▸ **Problem requirements**
Reproduce the records word for word, apart from the images they contain.

▸ **Input records**
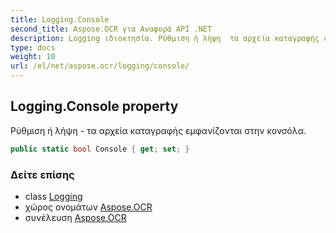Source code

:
 ```yaml
---
title: Logging.Console
second_title: Aspose.OCR για Αναφορά API .NET
description: Logging ιδιοκτησία. Ρύθμιση ή λήψη  τα αρχεία καταγραφής εμφανίζονται στην κονσόλα.
type: docs
weight: 10
url: /el/net/aspose.ocr/logging/console/
---
```

## Logging.Console property

Ρύθμιση ή λήψη - τα αρχεία καταγραφής εμφανίζονται στην κονσόλα.

```csharp
public static bool Console { get; set; }
```

### Δείτε επίσης

* class [Logging](../)
* χώρος ονομάτων [Aspose.OCR](../../logging/)
* συνέλευση [Aspose.OCR](../../../)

▸ **Output of the task**
Source code

:
 ```yaml
---
title: Logging.Console
second_title: Aspose.OCR για Αναφορά API .NET
description: Logging ιδιοκτησία. Ρύθμιση ή λήψη  τα αρχεία καταγραφής εμφανίζονται στην κονσόλα.
type: docs
weight: 10
url: /el/net/aspose.ocr/logging/console/
---
```

## Logging.Console property

Ρύθμιση ή λήψη - τα αρχεία καταγραφής εμφανίζονται στην κονσόλα.

```csharp
public static bool Console { get; set; }
```

### Δείτε επίσης

* class [Logging](../)
* χώρος ονομάτων [Aspose.OCR](../../logging/)
* συνέλευση [Aspose.OCR](../../../)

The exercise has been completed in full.